### Action item
Find the lines in these entries that include the word "bąbelkowe" and state how many there are, with no other words.

### Data provided
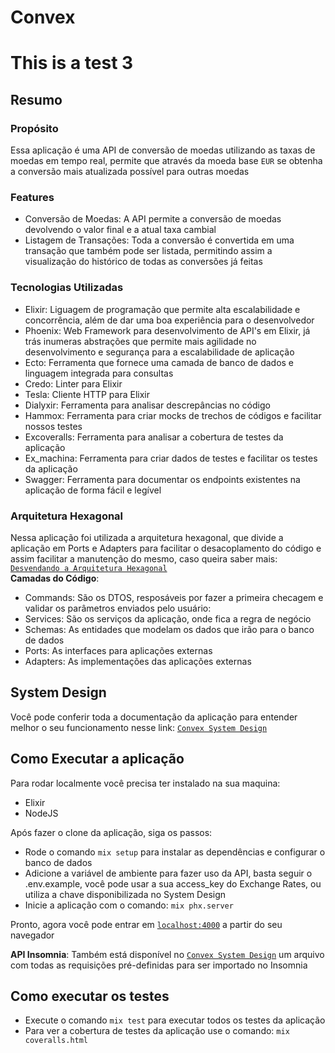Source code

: # Convex

# This is a test 3

## Resumo
### Propósito
Essa aplicação é uma API de conversão de moedas utilizando as taxas de moedas em tempo real, permite que através da moeda base `EUR` se obtenha a conversão mais atualizada possível para outras moedas

### Features
- Conversão de Moedas: A API permite a conversão de moedas devolvendo o valor final e a atual taxa cambial
- Listagem de Transações: Toda a conversão é convertida em uma transação que também pode ser listada, permitindo assim a visualização do histórico de todas as conversões já feitas

### Tecnologias Utilizadas
- Elixir: Liguagem de programação que permite alta escalabilidade e concorrência, além de dar uma boa experiência para o desenvolvedor
- Phoenix: Web Framework para desenvolvimento de API's em Elixir, já trás inumeras abstrações que permite mais agilidade no desenvolvimento e segurança para a escalabilidade de aplicação
- Ecto: Ferramenta que fornece uma camada de banco de dados e linguagem integrada para consultas
- Credo: Linter para Elixir
- Tesla: Cliente HTTP para Elixir
- Dialyxir: Ferramenta para analisar descrepâncias no código
- Hammox: Ferramenta para criar mocks de trechos de códigos e facilitar nossos testes
- Excoveralls: Ferramenta para analisar a cobertura de testes da aplicação
- Ex_machina: Ferramenta para criar dados de testes e facilitar os testes da aplicação
- Swagger: Ferramenta para documentar os endpoints existentes na aplicação de forma fácil e legível

### Arquitetura Hexagonal
Nessa aplicação foi utilizada a arquitetura hexagonal, que divide a aplicação em Ports e Adapters para facilitar o desacoplamento do código e assim facilitar a manutenção do mesmo, caso queira saber mais: [`Desvendando a Arquitetura Hexagonal`](https://medium.com/tableless/desvendando-a-arquitetura-hexagonal-52c56f8824c) <br/>
**Camadas do Código**:
- Commands: São os DTOS, resposáveis por fazer a primeira checagem e validar os parâmetros enviados pelo usuário:
- Services: São os serviços da aplicação, onde fica a regra de negócio
- Schemas: As entidades que modelam os dados que irão para o banco de dados
- Ports: As interfaces para aplicações externas
- Adapters: As implementações das aplicações externas

## System Design
Você pode conferir toda a documentação da aplicação para entender melhor o seu funcionamento nesse link:
[`Convex System Design`](https://fern-silene-3c6.notion.site/Convex-f9a46f44844145199df33768fb00c14d)

## Como Executar a aplicação
Para rodar localmente você precisa ter instalado na sua maquina:
- Elixir
- NodeJS

Após fazer o clone da aplicação, siga os passos:
* Rode o comando `mix setup` para instalar as dependências e configurar o banco de dados
* Adicione a variável de ambiente para fazer uso da API, basta seguir o .env.example, você pode usar a sua access_key do Exchange Rates, ou utiliza a chave disponibilizada no System Design
* Inicie a aplicação com o comando: `mix phx.server`

Pronto, agora você pode entrar em [`localhost:4000`](http://localhost:4000) a partir do seu navegador

**API Insomnia**:
Também está disponível no [`Convex System Design`](https://fern-silene-3c6.notion.site/Convex-f9a46f44844145199df33768fb00c14d) um arquivo com todas as requisições pré-definidas para ser importado no Insomnia

## Como executar os testes

* Execute o comando `mix test` para executar todos os testes da aplicação
* Para ver a cobertura de testes da aplicação use o comando: `mix coveralls.html`
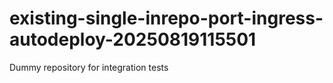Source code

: # existing-single-inrepo-port-ingress-autodeploy-20250819115501
Dummy repository for integration tests
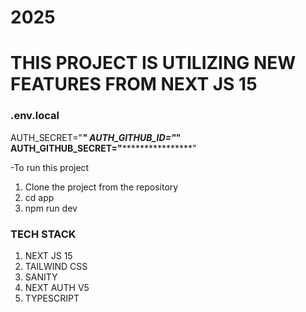# 2025
# THIS PROJECT IS UTILIZING NEW FEATURES FROM NEXT JS 15

### .env.local
AUTH_SECRET="*********************************************"
AUTH_GITHUB_ID="*********************"
AUTH_GITHUB_SECRET="****************************************"

-To run this project
1. Clone the project from the repository
2. cd app
3. npm run dev


### TECH STACK
1. NEXT JS 15
2. TAILWIND CSS
3. SANITY
4. NEXT AUTH V5
4. TYPESCRIPT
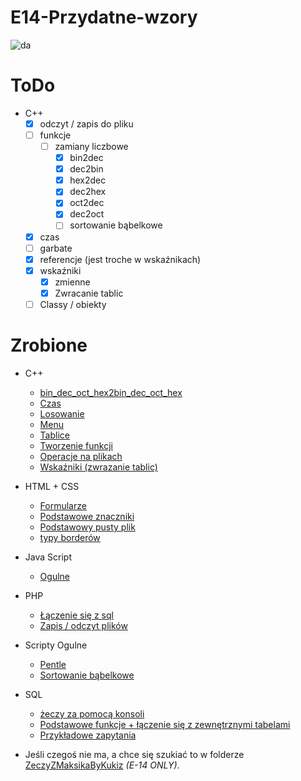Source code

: # E14-Przydatne-wzory
![da]()
# ToDo
* C++
    * [x] odczyt / zapis do pliku
    * [ ] funkcje
        * [ ] zamiany liczbowe
            * [x] bin2dec
            * [x] dec2bin
            * [x] hex2dec
            * [x] dec2hex
            * [x] oct2dec
            * [x] dec2oct
            * [ ] sortowanie bąbelkowe
    * [x] czas
    * [ ] garbate
    * [x] referencje (jest troche w wskaźnikach)
    * [x] wskaźniki
        * [x] zmienne
        * [x] Zwracanie tablic
    * [ ] Classy / obiekty

# Zrobione
* C++
    * [bin_dec_oct_hex2bin_dec_oct_hex](C++/funkcje/bin_dec_oct_hex2bin_dec_oct_hex.md)
    * [Czas](C++/czas.cpp)
    * [Losowanie](C++/Losowanie-liczb.md)
    * [Menu](C++/Menu.md)
    * [Tablice](C++/Tablice.md)
    * [Tworzenie funkcji](C++/Tworzenie-funkcji.md)
    * [Operacje na plikach](C++/pliki/pliki.md)
    * [Wskaźniki (zwrazanie tablic)](C++/wsk.md)

* HTML + CSS
    * [Formularze](HTML/formularze.html)
    * [Podstawowe znaczniki](HTML/podstawowe-znaczniki.html)
    * [Podstawowy pusty plik](HTML/podstawowy-pusty-plik.html)
    * [typy borderów](HTML/border-css.html)

* Java Script
    * [Ogulne](JavaScript/ogolne.md)

* PHP
    * [Łączenie się z sql](PHP/polaczZSql.php)
    * [Zapis / odczyt plików](PHP/ZapisDoPliu.php)

* Scripty Ogulne
    * [Pentle](ScriptyOgulne/pentle.php)
    * [Sortowanie bąbelkowe](ScriptyOgulne/sortowanieBabelkowe.php)

* SQL
    * [żeczy za pomocą konsoli](SQL/Jak-robić-wszystko-z-konsoli.md)
    * [Podstawowe funkcje + łączenie się z zewnętrznymi tabelami](SQL/Funkcje.md)
    * [Przykładowe zapytania](SQL/przykładowe-zapytania.sql)

* Jeśli czegoś nie ma, a chce się szukiać to w folderze [ZeczyZMaksikaByKukiz](ZeczyZMaksikaByKukiz) _(E-14 ONLY)_.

### Reply
2